EXERCISE AIM:
I would like every record reproduced exactly, with the pictures left out.

DATA SUPPLIED:
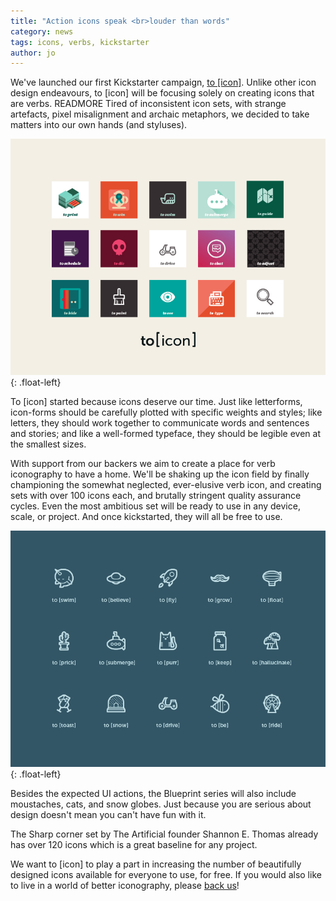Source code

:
 ```yaml
---
title: "Action icons speak <br>louder than words"
category: news
tags: icons, verbs, kickstarter
author: jo
---
```


We've launched our first Kickstarter campaign, [to [icon]](http://toicon.com/). Unlike other icon design endeavours, to [icon] will be focusing solely on creating icons that are verbs. READMORE Tired of inconsistent icon sets, with strange artefacts, pixel misalignment and archaic metaphors, we decided to take matters into our own hands (and styluses).

![to icon](04-10-toicon/toicon_images-05.png){: .float-left}

To [icon] started because icons deserve our time. Just like letterforms, icon-forms should be carefully plotted with specific weights and styles; like letters, they should work together to communicate words and sentences and stories; and like a well-formed typeface, they should be legible even at the smallest sizes.
 
With support from our backers we aim to create a place for verb iconography to have a home. We'll be shaking up the icon field by finally championing the somewhat neglected, ever-elusive verb icon, and creating sets with over 100 icons each, and brutally stringent quality assurance cycles. Even the most ambitious set will be ready to use in any device, scale, or project. And once kickstarted, they will all be free to use.

![blueprint series](04-10-toicon/toicon_images-07.png){: .float-left}

Besides the expected UI actions, the Blueprint series will also include moustaches, cats, and snow globes. Just because you are serious about design doesn't mean you can't have fun with it.

The Sharp corner set by The Artificial founder Shannon E. Thomas already has over 120 icons which is a great baseline for any project.

We want to [icon] to play a part in increasing the number of beautifully designed icons available for everyone to use, for free. If you would also like to live in a world of better iconography, please [back us](https://www.kickstarter.com/projects/gerwitz/to-icon)!









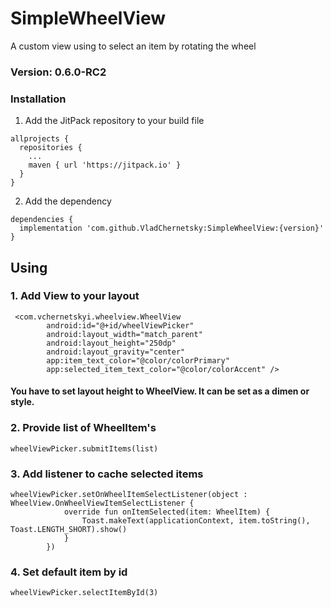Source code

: # SimpleWheelView
A custom view using to select an item by rotating the wheel

### Version: 0.6.0-RC2
### Installation
1. Add the JitPack repository to your build file
```
allprojects {
  repositories {
    ...
    maven { url 'https://jitpack.io' }
  }
}
```
2. Add the dependency
```
dependencies {
  implementation 'com.github.VladChernetsky:SimpleWheelView:{version}'
}

```
## Using

### 1. Add View to your layout
```
 <com.vchernetskyi.wheelview.WheelView
        android:id="@+id/wheelViewPicker"
        android:layout_width="match_parent"
        android:layout_height="250dp"
        android:layout_gravity="center"
        app:item_text_color="@color/colorPrimary"
        app:selected_item_text_color="@color/colorAccent" />
```

#### You have to set layout height to WheelView. It can be set as a dimen or style.

### 2. Provide list of WheelItem's

```
wheelViewPicker.submitItems(list)
```

### 3. Add listener to cache selected items
```
wheelViewPicker.setOnWheelItemSelectListener(object : WheelView.OnWheelViewItemSelectListener {
            override fun onItemSelected(item: WheelItem) {
                Toast.makeText(applicationContext, item.toString(), Toast.LENGTH_SHORT).show()
            }
        })
```

### 4. Set default item by id
```
wheelViewPicker.selectItemById(3)
```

ANSWER SPACE:
Source code

:
 ```yaml
---
title: "Action icons speak <br>louder than words"
category: news
tags: icons, verbs, kickstarter
author: jo
---
```


We've launched our first Kickstarter campaign, [to [icon]](http://toicon.com/). Unlike other icon design endeavours, to [icon] will be focusing solely on creating icons that are verbs. READMORE Tired of inconsistent icon sets, with strange artefacts, pixel misalignment and archaic metaphors, we decided to take matters into our own hands (and styluses).

![to icon](04-10-toicon/toicon_images-05.png){: .float-left}

To [icon] started because icons deserve our time. Just like letterforms, icon-forms should be carefully plotted with specific weights and styles; like letters, they should work together to communicate words and sentences and stories; and like a well-formed typeface, they should be legible even at the smallest sizes.
 
With support from our backers we aim to create a place for verb iconography to have a home. We'll be shaking up the icon field by finally championing the somewhat neglected, ever-elusive verb icon, and creating sets with over 100 icons each, and brutally stringent quality assurance cycles. Even the most ambitious set will be ready to use in any device, scale, or project. And once kickstarted, they will all be free to use.

![blueprint series](04-10-toicon/toicon_images-07.png){: .float-left}

Besides the expected UI actions, the Blueprint series will also include moustaches, cats, and snow globes. Just because you are serious about design doesn't mean you can't have fun with it.

The Sharp corner set by The Artificial founder Shannon E. Thomas already has over 120 icons which is a great baseline for any project.

We want to [icon] to play a part in increasing the number of beautifully designed icons available for everyone to use, for free. If you would also like to live in a world of better iconography, please [back us](https://www.kickstarter.com/projects/gerwitz/to-icon)!









Source code

: # SimpleWheelView
A custom view using to select an item by rotating the wheel

### Version: 0.6.0-RC2
### Installation
1. Add the JitPack repository to your build file
```
allprojects {
  repositories {
    ...
    maven { url 'https://jitpack.io' }
  }
}
```
2. Add the dependency
```
dependencies {
  implementation 'com.github.VladChernetsky:SimpleWheelView:{version}'
}

```
## Using

### 1. Add View to your layout
```
 <com.vchernetskyi.wheelview.WheelView
        android:id="@+id/wheelViewPicker"
        android:layout_width="match_parent"
        android:layout_height="250dp"
        android:layout_gravity="center"
        app:item_text_color="@color/colorPrimary"
        app:selected_item_text_color="@color/colorAccent" />
```

#### You have to set layout height to WheelView. It can be set as a dimen or style.

### 2. Provide list of WheelItem's

```
wheelViewPicker.submitItems(list)
```

### 3. Add listener to cache selected items
```
wheelViewPicker.setOnWheelItemSelectListener(object : WheelView.OnWheelViewItemSelectListener {
            override fun onItemSelected(item: WheelItem) {
                Toast.makeText(applicationContext, item.toString(), Toast.LENGTH_SHORT).show()
            }
        })
```

### 4. Set default item by id
```
wheelViewPicker.selectItemById(3)
```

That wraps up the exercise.